You’ve got a drink there and we’re on a beach and that’s a fantastic place to have a drink.
It’s a great place to have a drink. Again, I would go back to Newlyn. I’ve spent so many hours talking to fishermen over the years and so many funny stories and dare I say, getting quite drunk with them as well. Newlyn is second home to me and every time I go there, I stay at the Swordfish Inn. For me grabbing a pasty from Warren’s Bakery and sitting outside with a pint of Tribute with a few friends, is heaven.
You don’t need many things to keep you happy, do you? Just sometimes the simplest things and a bit of good company make the perfect day.
100%. It’s amazing where the time can go to with a pint and a pasty and some really good humour. It’s great. I’ve got so many friends down there now. There are so many places you can go in Cornwall to have a have a good time. There are so many lovely pubs and venues, where you can go.
It’s just food heaven.
It is. You’ve spoken a lot about Newlyn and it’s a place with such a lovely character. It has a really nice feel to it. So, if you visit Cornwall, you should definitely go down there and get the vibe.
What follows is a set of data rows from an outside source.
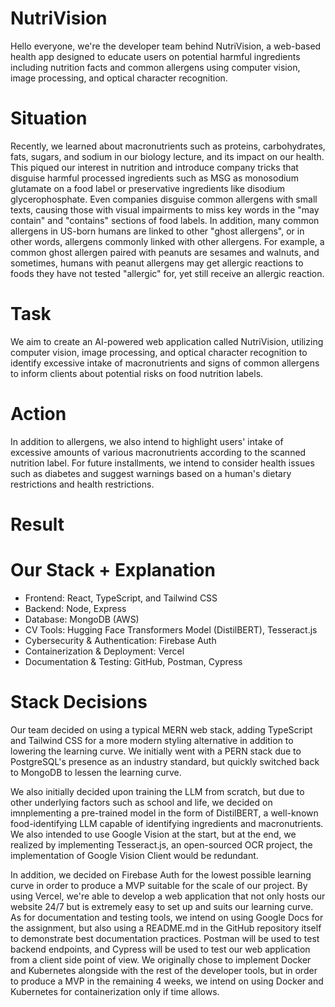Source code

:# NutriVision
Hello everyone, we're the developer team behind NutriVision, a web-based health app designed to educate users on potential harmful ingredients including nutrition facts and common allergens using computer vision, image processing, and optical character recognition.

# Situation
Recently, we learned about macronutrients such as proteins, carbohydrates, fats, sugars, and sodium in our biology lecture, and its impact on our health. This piqued our interest in nutrition and introduce company tricks that disguise harmful processed ingredients such as MSG as monosodium glutamate on a food label or preservative ingredients like disodium glycerophosphate. Even companies disguise common allergens with small texts, causing those with visual impairments to miss key words in the "may contain" and "contains" sections of food labels. In addition, many common allergens in US-born humans are linked to other "ghost allergens", or in other words, allergens commonly linked with other allergens. For example, a common ghost allergen paired with peanuts are sesames and walnuts, and sometimes, humans with peanut allergens may get allergic reactions to foods they have not tested "allergic" for, yet still receive an allergic reaction. 

# Task
We aim to create an AI-powered web application called NutriVision, utilizing computer vision, image processing, and optical character recognition to identify excessive intake of macronutrients and signs of common allergens to inform clients about potential risks on food nutrition labels. 

# Action 
In addition to allergens, we also intend to highlight users' intake of excessive amounts of various macronutrients according to the scanned nutrition label. For future installments, we intend to consider health issues such as diabetes and suggest warnings based on a human's dietary restrictions and health restrictions.

# Result

# Our Stack + Explanation
* Frontend: React, TypeScript, and Tailwind CSS
* Backend: Node, Express
* Database: MongoDB (AWS)
* CV Tools: Hugging Face Transformers Model (DistilBERT), Tesseract.js
* Cybersecurity & Authentication: Firebase Auth
* Containerization & Deployment: Vercel
* Documentation & Testing: GitHub, Postman, Cypress

# Stack Decisions
Our team decided on using a typical MERN web stack, adding TypeScript and Tailwind CSS for a more modern styling alternative in addition to lowering the learning curve. We initially went with a PERN stack due to PostgreSQL's presence as an industry standard, but quickly switched back to MongoDB to lessen the learning curve. 

We also initially decided upon training the LLM from scratch, but due to other underlying factors such as school and life, we decided on imnplementing a pre-trained model in the form of DistilBERT, a well-known food-identifying LLM capable of identifying ingredients and macronutrients. We also intended to use Google Vision at the start, but at the end, we realized by implementing Tesseract.js, an open-sourced OCR project, the implementation of Google Vision Client would be redundant.

In addition, we decided on Firebase Auth for the lowest possible learning curve in order to produce a MVP suitable for the scale of our project. By using Vercel, we're able to develop a web application that not only hosts our website 24/7 but is extremely easy to set up and suits our learning curve. As for documentation and testing tools, we intend on using Google Docs for the assignment, but also using a README.md in the GitHub repository itself to demonstrate best documentation practices. Postman will be used to test backend endpoints, and Cypress will be used to test our web application from a client side point of view. We originally chose to implement Docker and Kubernetes alongside with the rest of the developer tools, but in order to produce a MVP in the remaining 4 weeks, we intend on using Docker and Kubernetes for containerization only if time allows.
But if you wanted to buy some fish in Newlyn, there are a lot of places that you can buy them from. Anywhere in particular that someone should head or just have a look and see what tickles their fancy?
Havea look. The beauty of Newlyn is it’s a sort of smorgasbord of seafood. You’ve got Trelawny Fish. You’ve got Stevenson’s, now owned by Ocean Fish. Both have fantastic fish counters there. You’ve the pick of prime Cornish produce there.
So that would be the place to go if you’re wanting to get fish to cook at home. Definitely head to those two places. But then there are other good fishmongers as well. There’s Matthew Stevens here in St. Ives, Wing of St.Mawes. There are some really top places and top fishmongers who will give you all the recommendations.
I think also what I’ve definitely found is, if you to the fishmongers and you’re looking at the fish and you sort of have something in mind but you’re not quite sure or you’re a little nervous about it, they’ll be really helpful. They’ll tell you how to cook it, quite precisely, and they’ll really simplify it so that that you could take something home. They’ll prepare it for you. They’ll do everything you need and they make it very, very easy for you, don’t they?
100%. That’s the good thing about British fishmongers, is that there’s no question which is out of bounds. Ask them anything because fish cookery is essentially incredibly simple. Less is always more. People are reticent about prepping fish. So, if you don’t want to prep the fish yourself or you don’t know how, get the fishmonger to do it for you.
He’ll tell you where it’s come from, how it’s been caught, why it’s been caught, when it’s been caught. So, you’ve got the provenance as well and don’t feel too nervous about it because it’s not that difficult.
Brilliant. And finally, just to wrap up, a tip for people visiting Cornwall or people that are in Cornwall. Something to experience that they might not ordinarily think of?
If we keep the fishy theme going, I’ve just launched an initiative which is mainly for hospitality in the media, but it’s something called Quay Connections.
What we do is we take people on harbour trips and visits of Newlyn Fish Market and the port. We get them aboard a vessel. We get them talking to fishermen. We visit a processor. We go to the lobster hatchery. We go to Fishy Filaments, who’s the guy who makes different plastics out of recycled nets. We talk about the sustainability. Not just of the fish stocks themselves, but of the fishing community and how important all the allied industries are, because every fisherman has about 15 other guys standing behind him in support. That’s true balance and sustainability within a community. And Newlyn is a shining example of that.
So, come on one of my Quay Connections tours and see for yourself exactly what happens below the surface.
Thanks for that. It sounds like a lovely way to experience a different side of Cornwall and get some insights and stories that you might not ordinarily hear of.
Absolutely. That’s what it’s all about. It’s all about educating, enthusing, and informing.